Exercise requirements:
Omit every picture and output the rest of the records exactly as they are.

Information:
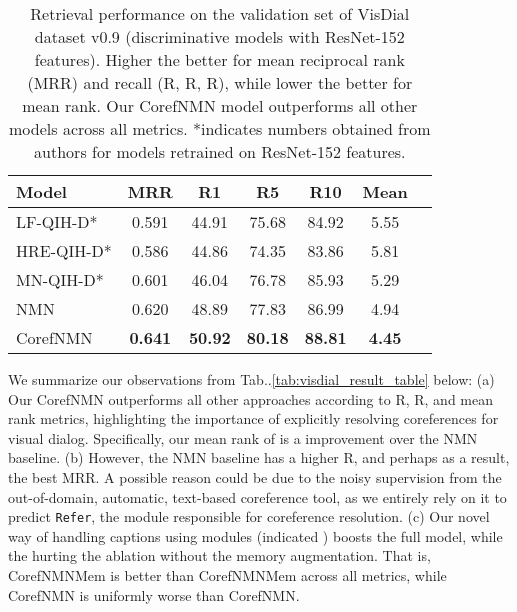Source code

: \documentclass[runningheads]{llncs}
\makeatletter
\def\adl@drawiv#1#2#3{\hskip.5\tabcolsep
        \xleaders#3{#2.5\@tempdimb #1{1}#2.5\@tempdimb}#2\z@ plus1fil minus1fil\relax
        \hskip.5\tabcolsep}
\newcommand{\cdashlinelr}[1]{\noalign{\vskip\aboverulesep
           \global\let\@dashdrawstore\adl@draw
           \global\let\adl@draw\adl@drawiv}
  \cdashline{#1}
  \noalign{\global\let\adl@draw\@dashdrawstore
           \vskip\belowrulesep}}
\DeclareRobustCommand\onedot{\futurelet\@let@token\@onedot}
\def\@onedot{\ifx\@let@token.\else.\null\fi\xspace}
\def\Table{Tab\onedot}
\newcommand{\nmn}{CorefNMN\xspace}
\newcommand{\myparagraph}[1]{\vspace{0pt}\noindent{\bf #1}}
\makeatother
\begin{document}
\begin{table}[t]
	\centering
	\setlength{\tabcolsep}{6pt}
\begin{tabular}{lcccccc}
	\toprule
	\textbf{Model} & \textbf{MRR} & \textbf{R1} & \textbf{R5}
    				& \textbf{R10} & \textbf{Mean} \\\midrule
LF-QIH-D* \cite{visdial} 
    	& 0.591 & 44.91 & 75.68 & 84.92 & 5.55\\
    HRE-QIH-D* \cite{visdial}
    	& 0.586 & 44.86 & 74.35 & 83.86 & 5.81\\
    MN-QIH-D* \cite{visdial}
    	& 0.601 & 46.04 & 76.78 & 85.93 & 5.29\\
    NMN\cite{hu2017learning}
    	& 0.620 & 48.89 & 77.83 & 86.99 & 4.94\\
	\cdashlinelr{1-6}
    \nmn
    	& \textbf{0.641} & \textbf{50.92} & \textbf{80.18} & \textbf{88.81} & \textbf{4.45}\\    
    \bottomrule
	\end{tabular}
\caption{
    Retrieval performance on the validation set of VisDial
    dataset v0.9 \cite{visdial} 
    (discriminative models with ResNet-152 \cite{he16cvpr} features).
    Higher the better for mean reciprocal rank (MRR) and recall 
    (R, R, R), while lower the better for mean rank.
    Our \nmn model outperforms all other models across all metrics.
    *indicates numbers obtained from authors for models retrained on ResNet-152
    features.}
    \label{tab:visdial_disc_result_table_resnet}
\end{table}
% 




\myparagraph{Results.}
We summarize our observations from \Table\ref{tab:visdial_result_table} below:
(a) Our \nmn outperforms all other approaches according to R, R,
  and mean rank metrics, highlighting the importance of explicitly resolving
  coreferences for visual dialog.
  Specifically, our mean rank of  is a  improvement over the NMN 
  baseline.
(b) However, the NMN baseline has a higher R, and perhaps as a result,
	the best MRR.
    A possible reason could be due to the noisy supervision from the 
    out-of-domain, automatic, text-based coreference tool, as we entirely rely
    on it to predict \texttt{Refer}, the module responsible for coreference
    resolution.
(c) Our novel way of handling captions using modules (indicated
	) boosts the full model, while the 
    hurting the ablation without the memory augmentation.
    That is, \nmn{}Mem is better 
    than \nmn{}Mem across all metrics, while 
    \nmn{} is uniformly worse than \nmn.
\end{document}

Answer box:
Source code

: \documentclass[runningheads]{llncs}
\makeatletter
\def\adl@drawiv#1#2#3{\hskip.5\tabcolsep
        \xleaders#3{#2.5\@tempdimb #1{1}#2.5\@tempdimb}#2\z@ plus1fil minus1fil\relax
        \hskip.5\tabcolsep}
\newcommand{\cdashlinelr}[1]{\noalign{\vskip\aboverulesep
           \global\let\@dashdrawstore\adl@draw
           \global\let\adl@draw\adl@drawiv}
  \cdashline{#1}
  \noalign{\global\let\adl@draw\@dashdrawstore
           \vskip\belowrulesep}}
\DeclareRobustCommand\onedot{\futurelet\@let@token\@onedot}
\def\@onedot{\ifx\@let@token.\else.\null\fi\xspace}
\def\Table{Tab\onedot}
\newcommand{\nmn}{CorefNMN\xspace}
\newcommand{\myparagraph}[1]{\vspace{0pt}\noindent{\bf #1}}
\makeatother
\begin{document}
\begin{table}[t]
	\centering
	\setlength{\tabcolsep}{6pt}
\begin{tabular}{lcccccc}
	\toprule
	\textbf{Model} & \textbf{MRR} & \textbf{R1} & \textbf{R5}
    				& \textbf{R10} & \textbf{Mean} \\\midrule
LF-QIH-D* \cite{visdial} 
    	& 0.591 & 44.91 & 75.68 & 84.92 & 5.55\\
    HRE-QIH-D* \cite{visdial}
    	& 0.586 & 44.86 & 74.35 & 83.86 & 5.81\\
    MN-QIH-D* \cite{visdial}
    	& 0.601 & 46.04 & 76.78 & 85.93 & 5.29\\
    NMN\cite{hu2017learning}
    	& 0.620 & 48.89 & 77.83 & 86.99 & 4.94\\
	\cdashlinelr{1-6}
    \nmn
    	& \textbf{0.641} & \textbf{50.92} & \textbf{80.18} & \textbf{88.81} & \textbf{4.45}\\    
    \bottomrule
	\end{tabular}
\caption{
    Retrieval performance on the validation set of VisDial
    dataset v0.9 \cite{visdial} 
    (discriminative models with ResNet-152 \cite{he16cvpr} features).
    Higher the better for mean reciprocal rank (MRR) and recall 
    (R, R, R), while lower the better for mean rank.
    Our \nmn model outperforms all other models across all metrics.
    *indicates numbers obtained from authors for models retrained on ResNet-152
    features.}
    \label{tab:visdial_disc_result_table_resnet}
\end{table}
% 




\myparagraph{Results.}
We summarize our observations from \Table\ref{tab:visdial_result_table} below:
(a) Our \nmn outperforms all other approaches according to R, R,
  and mean rank metrics, highlighting the importance of explicitly resolving
  coreferences for visual dialog.
  Specifically, our mean rank of  is a  improvement over the NMN 
  baseline.
(b) However, the NMN baseline has a higher R, and perhaps as a result,
	the best MRR.
    A possible reason could be due to the noisy supervision from the 
    out-of-domain, automatic, text-based coreference tool, as we entirely rely
    on it to predict \texttt{Refer}, the module responsible for coreference
    resolution.
(c) Our novel way of handling captions using modules (indicated
	) boosts the full model, while the 
    hurting the ablation without the memory augmentation.
    That is, \nmn{}Mem is better 
    than \nmn{}Mem across all metrics, while 
    \nmn{} is uniformly worse than \nmn.
\end{document}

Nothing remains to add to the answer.